The creationists realized that they were not getting enough traction in their bumpersticker campaign against the theory of evolution. So biblical literalists have come up with a new strategy: leave the word "God" out of the public argument, and come up with one that sounds more scientific. It's called "intelligent design". The President has endorsed it as one of the scientific theories of cosmic origins that should be taught in public schools.
But it isn't a theory at all. "Intelligent design" posits that the structure of life is so complex and delicate that it is unimaginable that it could have come into existence without having been designed by some intelligent force. Therefore such an intelligence must be responsible for it. But this is a conclusion that can be reached only by assuming that it is true in the first place -- a classic tautology, or example of circular reasoning, which has no place in science. It is not a theoretical alternative to evolution, because it suggests no other credible means by which this outside intelligence created the complexity of life. There is nothing in the theory of evolution, the only one that holds any water in explaining the origin of the species, that proves or disproves the existence of such an intelligent "designer". Even if one thinks of God as a separate, distinct being that manipulates the universe, "intelligent design" offers no intelligent reason to suggest that evolution wasn't God's chosen instrument of creation.
Circular reasoning doesn't belong in science education. "Intelligent design" is a thinly-veiled and inappropriate attempt to inject religious indoctrination into public schools. If it gets into school science textbooks, it will insult both science and religion.

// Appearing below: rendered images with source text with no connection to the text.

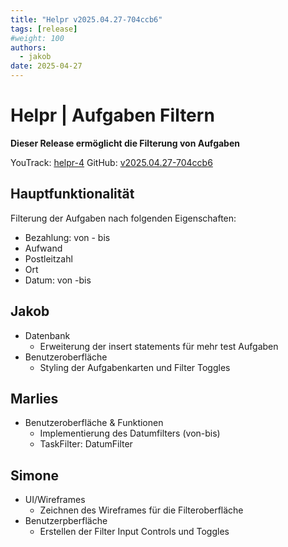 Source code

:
 ```yaml
---
title: "Helpr v2025.04.27-704ccb6"
tags: [release]
#weight: 100
authors:
  - jakob
date: 2025-04-27
---
```


# Helpr | Aufgaben Filtern

**Dieser Release ermöglicht die Filterung von Aufgaben**

YouTrack: [helpr-4](https://vm81.htl-leonding.ac.at/issue/helpr-4)
GitHub: [v2025.04.27-704ccb6](https://github.com/2425-3ahitm-itp/02-projekte-helpr/releases/tag/v2025.04.27-704ccb6)

## Hauptfunktionalität

Filterung der Aufgaben nach folgenden Eigenschaften:

- Bezahlung: von - bis
- Aufwand
- Postleitzahl
- Ort
- Datum: von -bis


## Jakob

- Datenbank
  - Erweiterung der insert statements für mehr test Aufgaben
- Benutzeroberfläche
  - Styling der Aufgabenkarten und Filter Toggles


## Marlies

- Benutzeroberfläche & Funktionen
  - Implementierung des Datumfilters (von-bis)
  - TaskFilter: DatumFilter


## Simone

- UI/Wireframes
  - Zeichnen des Wireframes für die Filteroberfläche
- Benutzerpberfläche
  - Erstellen der Filter Input Controls und Toggles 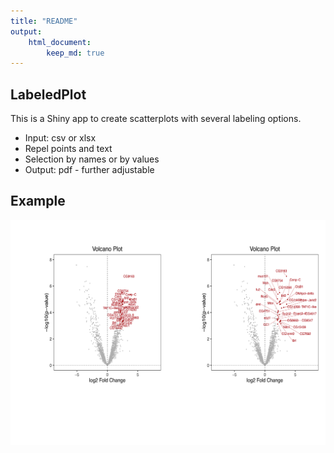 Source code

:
 ```yaml
---
title: "README"
output: 
    html_document:
        keep_md: true
---
```





## LabeledPlot

This is a Shiny app to create scatterplots with several labeling options.

* Input: csv or xlsx
* Repel points and text
* Selection by names or by values
* Output: pdf - further adjustable


## Example



![](README_files/figure-html/unnamed-chunk-1-1.png)<!-- -->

The complexity of life truly is a wonderment. It's staggering to ponder our own existence, to consider how we came into being over the eons. The theory of evolution is useful in making sense of the process by which life emerges. But it hardly is the last word on the subject. Religion does have something to say about it, and it might be reduced down to one word: WOW! Just because you have a tentative explanation for a natural process, that doesn't mean that you have "mastered" it. That doesn't mean you have usurped God's place. Evolution describes a process, but it doesn't offer a meaning or a purpose for it -- such things belong to the subjective realm of our hearts and souls, the realm of religion and spirituality. The theory of evolution doesn't detract from our sense of awe and divine humility in the face of the miracle that is life. On the contrary. It's even more awesome, even more humbling, even more divinely majestic to consider that all this living diversity emerged from something akin to random trial and error. To consider that a rose is a result of such a prosaic process: what a marvel!
And to think that trial and error, survival of the fittest, led to the human experience of awe ... this, too, is divine. How amazing that a relatively simple function could lead to such a profound, powerful sensation? I associate God with my experience of holy wonder, rather than thinking of God as an "intelligent designer" who exists apart from the universe, tinkering with it from afar. Evolution just gives me one more reason to be awestruck.
This "awe-wareness" gives spiritual expression its rightful place alongside scientific exploration. We don't need the non-theory of "intelligent design" to make the claim that science and religion are compatible. God is manifested dramatically in the processes of nature that science relentlessly strives to understand and describe.